9. Sevilla Bakermat van de flamenco

 

Geen verrassing, deze plek in de top 10 voor Sevilla, maar als je hier zoals Carlijn Teeven de Spaanse taal en het Spaanse leven leerde kennen, ben je voorgoed verknocht. ‘Het leven is hier niet te vergelijken met dat in noordelijker gelegen steden en gaat over het algemeen een stukje langzamer.’ Haar favoriete hangplaatsen zijn La Carbonería, waar je gratis flamenco kunt kijken, en het Alameda de Hércules-plein, waar je de hele dag lekker tapas eet en biertjes drinkt. De rivier Guadalquivir snijdt de stad doormidden en aan de overkant (de verkeerde kant, zoals de Sevillanen plegen te zeggen) ligt de beroemde zigeunerwijk Triana, bakermat van de flamenco en meest bezongen wijk in de flamencogeschiedenis.
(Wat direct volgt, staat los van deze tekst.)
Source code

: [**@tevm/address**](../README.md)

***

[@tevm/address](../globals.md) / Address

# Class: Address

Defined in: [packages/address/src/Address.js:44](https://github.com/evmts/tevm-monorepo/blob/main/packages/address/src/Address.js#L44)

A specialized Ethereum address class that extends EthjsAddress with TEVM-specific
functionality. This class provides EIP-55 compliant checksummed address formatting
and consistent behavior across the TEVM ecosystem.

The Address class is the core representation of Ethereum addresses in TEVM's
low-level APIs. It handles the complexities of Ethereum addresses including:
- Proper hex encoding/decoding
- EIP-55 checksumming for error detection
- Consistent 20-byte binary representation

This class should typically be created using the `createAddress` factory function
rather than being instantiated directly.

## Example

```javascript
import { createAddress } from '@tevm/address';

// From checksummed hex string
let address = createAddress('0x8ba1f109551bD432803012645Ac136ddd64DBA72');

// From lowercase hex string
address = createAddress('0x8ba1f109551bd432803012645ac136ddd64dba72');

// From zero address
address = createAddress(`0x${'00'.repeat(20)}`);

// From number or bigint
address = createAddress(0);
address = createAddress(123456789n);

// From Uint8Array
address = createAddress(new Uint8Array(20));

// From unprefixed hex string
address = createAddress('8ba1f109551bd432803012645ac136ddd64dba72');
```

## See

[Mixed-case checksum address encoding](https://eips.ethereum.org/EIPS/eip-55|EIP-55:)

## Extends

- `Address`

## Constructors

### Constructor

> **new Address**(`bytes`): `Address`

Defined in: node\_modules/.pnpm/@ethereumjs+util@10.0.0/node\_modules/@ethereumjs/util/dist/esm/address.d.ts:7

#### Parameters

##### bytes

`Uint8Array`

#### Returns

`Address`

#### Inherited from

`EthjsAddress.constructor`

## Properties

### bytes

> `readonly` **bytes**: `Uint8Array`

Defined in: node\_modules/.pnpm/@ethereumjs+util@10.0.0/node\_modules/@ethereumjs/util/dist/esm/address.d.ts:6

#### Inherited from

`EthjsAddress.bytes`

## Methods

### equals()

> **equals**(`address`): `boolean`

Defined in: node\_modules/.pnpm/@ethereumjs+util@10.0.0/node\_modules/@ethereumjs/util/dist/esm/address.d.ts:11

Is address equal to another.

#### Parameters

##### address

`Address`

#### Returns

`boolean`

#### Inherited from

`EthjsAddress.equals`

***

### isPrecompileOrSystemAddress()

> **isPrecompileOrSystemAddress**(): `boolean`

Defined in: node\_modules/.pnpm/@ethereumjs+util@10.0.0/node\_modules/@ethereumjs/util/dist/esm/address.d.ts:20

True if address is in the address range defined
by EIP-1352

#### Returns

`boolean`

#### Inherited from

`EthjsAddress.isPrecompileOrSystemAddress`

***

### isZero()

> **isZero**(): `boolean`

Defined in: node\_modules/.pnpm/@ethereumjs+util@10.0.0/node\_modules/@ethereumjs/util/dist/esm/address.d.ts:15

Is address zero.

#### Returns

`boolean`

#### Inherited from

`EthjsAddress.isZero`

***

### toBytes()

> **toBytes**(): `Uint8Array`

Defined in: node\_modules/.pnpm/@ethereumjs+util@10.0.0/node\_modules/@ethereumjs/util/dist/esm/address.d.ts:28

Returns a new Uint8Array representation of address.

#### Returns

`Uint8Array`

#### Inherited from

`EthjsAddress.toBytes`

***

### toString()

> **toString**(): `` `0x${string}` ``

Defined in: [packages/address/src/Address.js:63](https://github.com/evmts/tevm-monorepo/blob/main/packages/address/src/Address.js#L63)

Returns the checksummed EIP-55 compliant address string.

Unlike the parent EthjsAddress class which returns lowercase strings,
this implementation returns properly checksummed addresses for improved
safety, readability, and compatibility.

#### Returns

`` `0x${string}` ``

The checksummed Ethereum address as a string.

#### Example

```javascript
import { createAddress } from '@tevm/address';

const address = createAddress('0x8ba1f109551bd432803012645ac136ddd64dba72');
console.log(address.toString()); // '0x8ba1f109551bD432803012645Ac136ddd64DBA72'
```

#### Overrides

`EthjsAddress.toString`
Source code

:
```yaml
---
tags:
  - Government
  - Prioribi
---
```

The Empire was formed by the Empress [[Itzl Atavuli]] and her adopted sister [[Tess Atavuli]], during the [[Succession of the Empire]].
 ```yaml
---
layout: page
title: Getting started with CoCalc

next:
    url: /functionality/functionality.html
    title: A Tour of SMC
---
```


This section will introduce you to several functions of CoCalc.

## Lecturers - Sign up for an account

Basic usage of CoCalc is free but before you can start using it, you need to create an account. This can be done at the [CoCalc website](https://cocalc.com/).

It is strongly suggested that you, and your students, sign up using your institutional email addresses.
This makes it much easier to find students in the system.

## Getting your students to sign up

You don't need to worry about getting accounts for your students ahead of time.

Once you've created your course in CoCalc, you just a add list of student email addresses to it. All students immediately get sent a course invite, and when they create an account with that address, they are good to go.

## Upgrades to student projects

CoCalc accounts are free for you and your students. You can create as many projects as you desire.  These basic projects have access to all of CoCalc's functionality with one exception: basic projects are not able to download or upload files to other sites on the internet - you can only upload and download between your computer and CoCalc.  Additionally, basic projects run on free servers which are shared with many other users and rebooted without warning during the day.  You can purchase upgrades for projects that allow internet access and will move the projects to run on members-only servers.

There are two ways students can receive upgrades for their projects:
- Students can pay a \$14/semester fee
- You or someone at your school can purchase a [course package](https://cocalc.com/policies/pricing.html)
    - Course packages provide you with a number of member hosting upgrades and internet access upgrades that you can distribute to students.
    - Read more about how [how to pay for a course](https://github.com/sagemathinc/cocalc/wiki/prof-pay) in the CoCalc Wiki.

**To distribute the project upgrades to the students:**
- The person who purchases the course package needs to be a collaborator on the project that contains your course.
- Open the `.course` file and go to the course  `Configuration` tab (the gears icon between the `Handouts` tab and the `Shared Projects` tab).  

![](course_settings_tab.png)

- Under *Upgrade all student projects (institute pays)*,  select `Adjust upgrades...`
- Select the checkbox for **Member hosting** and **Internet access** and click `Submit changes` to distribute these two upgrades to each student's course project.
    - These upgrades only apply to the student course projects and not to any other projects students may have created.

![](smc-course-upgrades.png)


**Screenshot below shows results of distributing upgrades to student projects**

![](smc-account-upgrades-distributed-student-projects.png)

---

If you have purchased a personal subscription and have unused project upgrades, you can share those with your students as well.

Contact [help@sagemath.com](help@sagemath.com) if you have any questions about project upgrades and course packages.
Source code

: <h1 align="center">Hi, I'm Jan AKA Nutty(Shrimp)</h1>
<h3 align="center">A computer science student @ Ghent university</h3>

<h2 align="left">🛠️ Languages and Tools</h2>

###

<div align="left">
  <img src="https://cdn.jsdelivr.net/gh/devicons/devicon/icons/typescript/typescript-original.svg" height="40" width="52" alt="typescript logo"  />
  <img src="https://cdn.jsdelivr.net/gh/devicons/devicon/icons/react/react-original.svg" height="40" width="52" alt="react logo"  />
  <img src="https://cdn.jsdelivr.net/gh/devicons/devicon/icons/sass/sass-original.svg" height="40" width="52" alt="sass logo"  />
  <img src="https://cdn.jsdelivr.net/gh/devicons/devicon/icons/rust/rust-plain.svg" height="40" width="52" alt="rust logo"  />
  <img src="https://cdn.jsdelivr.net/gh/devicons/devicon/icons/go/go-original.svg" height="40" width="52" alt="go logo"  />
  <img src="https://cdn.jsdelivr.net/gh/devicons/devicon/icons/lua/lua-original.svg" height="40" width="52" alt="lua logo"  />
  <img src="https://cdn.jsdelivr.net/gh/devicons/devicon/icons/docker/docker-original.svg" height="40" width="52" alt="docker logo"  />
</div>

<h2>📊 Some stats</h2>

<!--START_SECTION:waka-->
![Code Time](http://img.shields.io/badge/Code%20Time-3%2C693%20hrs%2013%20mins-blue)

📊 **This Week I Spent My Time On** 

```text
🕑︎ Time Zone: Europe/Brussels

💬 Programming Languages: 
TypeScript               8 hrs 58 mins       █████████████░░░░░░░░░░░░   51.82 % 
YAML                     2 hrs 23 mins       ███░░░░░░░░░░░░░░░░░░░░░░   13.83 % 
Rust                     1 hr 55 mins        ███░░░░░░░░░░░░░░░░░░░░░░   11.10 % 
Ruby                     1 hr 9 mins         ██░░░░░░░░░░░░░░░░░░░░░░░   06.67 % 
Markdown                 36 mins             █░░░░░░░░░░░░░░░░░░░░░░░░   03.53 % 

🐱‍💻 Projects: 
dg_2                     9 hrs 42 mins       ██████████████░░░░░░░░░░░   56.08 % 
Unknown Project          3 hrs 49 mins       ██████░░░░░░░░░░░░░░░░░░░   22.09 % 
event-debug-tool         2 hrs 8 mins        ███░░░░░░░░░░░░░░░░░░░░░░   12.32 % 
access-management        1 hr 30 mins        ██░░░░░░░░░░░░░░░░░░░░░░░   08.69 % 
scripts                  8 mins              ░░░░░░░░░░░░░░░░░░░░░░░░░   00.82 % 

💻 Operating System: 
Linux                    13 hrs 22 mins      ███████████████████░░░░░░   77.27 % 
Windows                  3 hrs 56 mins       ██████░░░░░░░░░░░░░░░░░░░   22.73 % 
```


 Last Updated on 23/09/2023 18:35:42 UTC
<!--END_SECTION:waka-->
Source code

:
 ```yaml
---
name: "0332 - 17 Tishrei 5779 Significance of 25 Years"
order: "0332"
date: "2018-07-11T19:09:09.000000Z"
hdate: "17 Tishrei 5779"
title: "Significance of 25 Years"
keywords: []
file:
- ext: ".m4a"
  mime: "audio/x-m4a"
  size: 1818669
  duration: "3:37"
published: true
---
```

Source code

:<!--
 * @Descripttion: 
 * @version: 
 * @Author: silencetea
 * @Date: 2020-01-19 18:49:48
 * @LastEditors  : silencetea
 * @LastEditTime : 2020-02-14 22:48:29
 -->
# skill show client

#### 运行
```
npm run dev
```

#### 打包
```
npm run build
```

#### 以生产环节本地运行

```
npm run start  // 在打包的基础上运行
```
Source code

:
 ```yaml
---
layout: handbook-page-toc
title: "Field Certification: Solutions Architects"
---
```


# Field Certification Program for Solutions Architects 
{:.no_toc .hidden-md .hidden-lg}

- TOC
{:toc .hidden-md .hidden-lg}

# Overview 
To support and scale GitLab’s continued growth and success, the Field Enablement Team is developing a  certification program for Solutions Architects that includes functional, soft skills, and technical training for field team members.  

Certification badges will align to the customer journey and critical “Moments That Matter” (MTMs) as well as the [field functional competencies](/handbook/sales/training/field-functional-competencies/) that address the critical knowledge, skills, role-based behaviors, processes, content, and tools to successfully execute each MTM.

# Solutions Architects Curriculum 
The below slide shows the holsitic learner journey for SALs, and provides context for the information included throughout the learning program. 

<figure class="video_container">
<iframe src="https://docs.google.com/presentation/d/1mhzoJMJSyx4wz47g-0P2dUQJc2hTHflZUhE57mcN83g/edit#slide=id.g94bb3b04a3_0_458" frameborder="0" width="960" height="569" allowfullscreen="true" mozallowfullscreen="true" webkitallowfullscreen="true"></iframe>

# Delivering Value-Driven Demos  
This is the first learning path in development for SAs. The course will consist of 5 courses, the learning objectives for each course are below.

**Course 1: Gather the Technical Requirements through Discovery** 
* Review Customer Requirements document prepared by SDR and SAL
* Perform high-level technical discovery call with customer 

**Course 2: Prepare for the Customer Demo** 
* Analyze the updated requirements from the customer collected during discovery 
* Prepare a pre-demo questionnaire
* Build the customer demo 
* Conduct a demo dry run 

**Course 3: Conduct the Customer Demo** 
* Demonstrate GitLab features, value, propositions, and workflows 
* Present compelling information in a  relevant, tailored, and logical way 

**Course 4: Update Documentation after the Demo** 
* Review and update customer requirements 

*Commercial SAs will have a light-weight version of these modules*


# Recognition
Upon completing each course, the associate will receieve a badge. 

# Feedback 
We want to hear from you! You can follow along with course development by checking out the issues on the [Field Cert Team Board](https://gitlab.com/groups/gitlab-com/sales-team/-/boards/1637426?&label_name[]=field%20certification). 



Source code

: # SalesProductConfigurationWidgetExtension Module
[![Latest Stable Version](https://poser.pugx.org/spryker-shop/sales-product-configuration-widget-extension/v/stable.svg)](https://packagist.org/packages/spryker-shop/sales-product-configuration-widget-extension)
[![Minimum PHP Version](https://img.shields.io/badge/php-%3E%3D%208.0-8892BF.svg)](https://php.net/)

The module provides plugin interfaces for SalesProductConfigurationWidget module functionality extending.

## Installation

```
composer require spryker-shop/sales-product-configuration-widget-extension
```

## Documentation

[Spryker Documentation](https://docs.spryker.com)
Hier vind je nog bars waar artiesten in- en uitlopen en spontaan hun gitaar oppakken, zoals Lo Nuestro.

 

10. Tarazona Strategische ligging

Waarom kent niemand Tarazona, dat prachtige stadje in het westen van Aragón? Vraagt Maarten Steenmeijer zich af. Nu ligt het uit de route, maar in de middeleeuwen was het een strategische plaats waar de Moren eeuwenlang woonden en waar later de vorsten van Castilië en Aragón strijd leverden met elkaar. De sporen van deze rijke geschiedenis zijn overal te vinden in de nauwe, kronkelige straatjes die de heuvel opklimmen waarop het stadje is gebouwd. Aan de andere kant van het stroompje dat Tarazona in tweeën splitst, straalt de onlangs gerestaureerde kathedraal je met monumentale trots tegemoet. Op een luttel aantal kilometers van Tarazona ligt Veruela, dat met zijn sobere grootsheid een van de mooiste kloosters van Spanje is. Ooit woonde hier de romantische dichter Bécquer.